*WHAT IS BEING ASKED:* All of the entries below should be printed exactly; the pictures are to be left out.

Records from a data collection

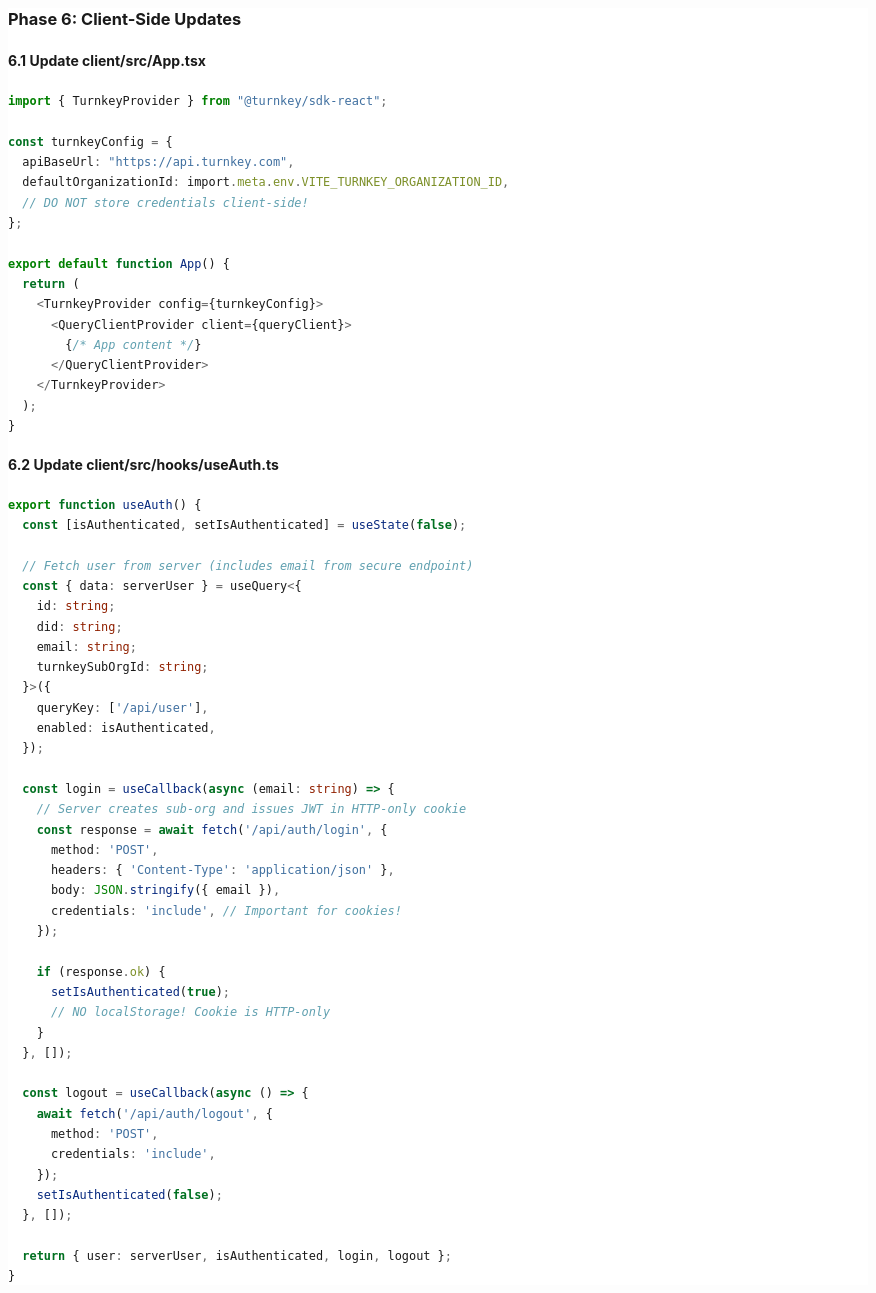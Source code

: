 ### Phase 6: Client-Side Updates

#### 6.1 Update client/src/App.tsx
```typescript
import { TurnkeyProvider } from "@turnkey/sdk-react";

const turnkeyConfig = {
  apiBaseUrl: "https://api.turnkey.com",
  defaultOrganizationId: import.meta.env.VITE_TURNKEY_ORGANIZATION_ID,
  // DO NOT store credentials client-side!
};

export default function App() {
  return (
    <TurnkeyProvider config={turnkeyConfig}>
      <QueryClientProvider client={queryClient}>
        {/* App content */}
      </QueryClientProvider>
    </TurnkeyProvider>
  );
}
```

#### 6.2 Update client/src/hooks/useAuth.ts
```typescript
export function useAuth() {
  const [isAuthenticated, setIsAuthenticated] = useState(false);

  // Fetch user from server (includes email from secure endpoint)
  const { data: serverUser } = useQuery<{
    id: string;
    did: string;
    email: string;
    turnkeySubOrgId: string;
  }>({
    queryKey: ['/api/user'],
    enabled: isAuthenticated,
  });

  const login = useCallback(async (email: string) => {
    // Server creates sub-org and issues JWT in HTTP-only cookie
    const response = await fetch('/api/auth/login', {
      method: 'POST',
      headers: { 'Content-Type': 'application/json' },
      body: JSON.stringify({ email }),
      credentials: 'include', // Important for cookies!
    });

    if (response.ok) {
      setIsAuthenticated(true);
      // NO localStorage! Cookie is HTTP-only
    }
  }, []);

  const logout = useCallback(async () => {
    await fetch('/api/auth/logout', {
      method: 'POST',
      credentials: 'include',
    });
    setIsAuthenticated(false);
  }, []);

  return { user: serverUser, isAuthenticated, login, logout };
}
```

*ANSWER FOR THIS EXERCISE:*
Source code

: ### Phase 6: Client-Side Updates

#### 6.1 Update client/src/App.tsx
```typescript
import { TurnkeyProvider } from "@turnkey/sdk-react";

const turnkeyConfig = {
  apiBaseUrl: "https://api.turnkey.com",
  defaultOrganizationId: import.meta.env.VITE_TURNKEY_ORGANIZATION_ID,
  // DO NOT store credentials client-side!
};

export default function App() {
  return (
    <TurnkeyProvider config={turnkeyConfig}>
      <QueryClientProvider client={queryClient}>
        {/* App content */}
      </QueryClientProvider>
    </TurnkeyProvider>
  );
}
```

#### 6.2 Update client/src/hooks/useAuth.ts
```typescript
export function useAuth() {
  const [isAuthenticated, setIsAuthenticated] = useState(false);

  // Fetch user from server (includes email from secure endpoint)
  const { data: serverUser } = useQuery<{
    id: string;
    did: string;
    email: string;
    turnkeySubOrgId: string;
  }>({
    queryKey: ['/api/user'],
    enabled: isAuthenticated,
  });

  const login = useCallback(async (email: string) => {
    // Server creates sub-org and issues JWT in HTTP-only cookie
    const response = await fetch('/api/auth/login', {
      method: 'POST',
      headers: { 'Content-Type': 'application/json' },
      body: JSON.stringify({ email }),
      credentials: 'include', // Important for cookies!
    });

    if (response.ok) {
      setIsAuthenticated(true);
      // NO localStorage! Cookie is HTTP-only
    }
  }, []);

  const logout = useCallback(async () => {
    await fetch('/api/auth/logout', {
      method: 'POST',
      credentials: 'include',
    });
    setIsAuthenticated(false);
  }, []);

  return { user: serverUser, isAuthenticated, login, logout };
}
```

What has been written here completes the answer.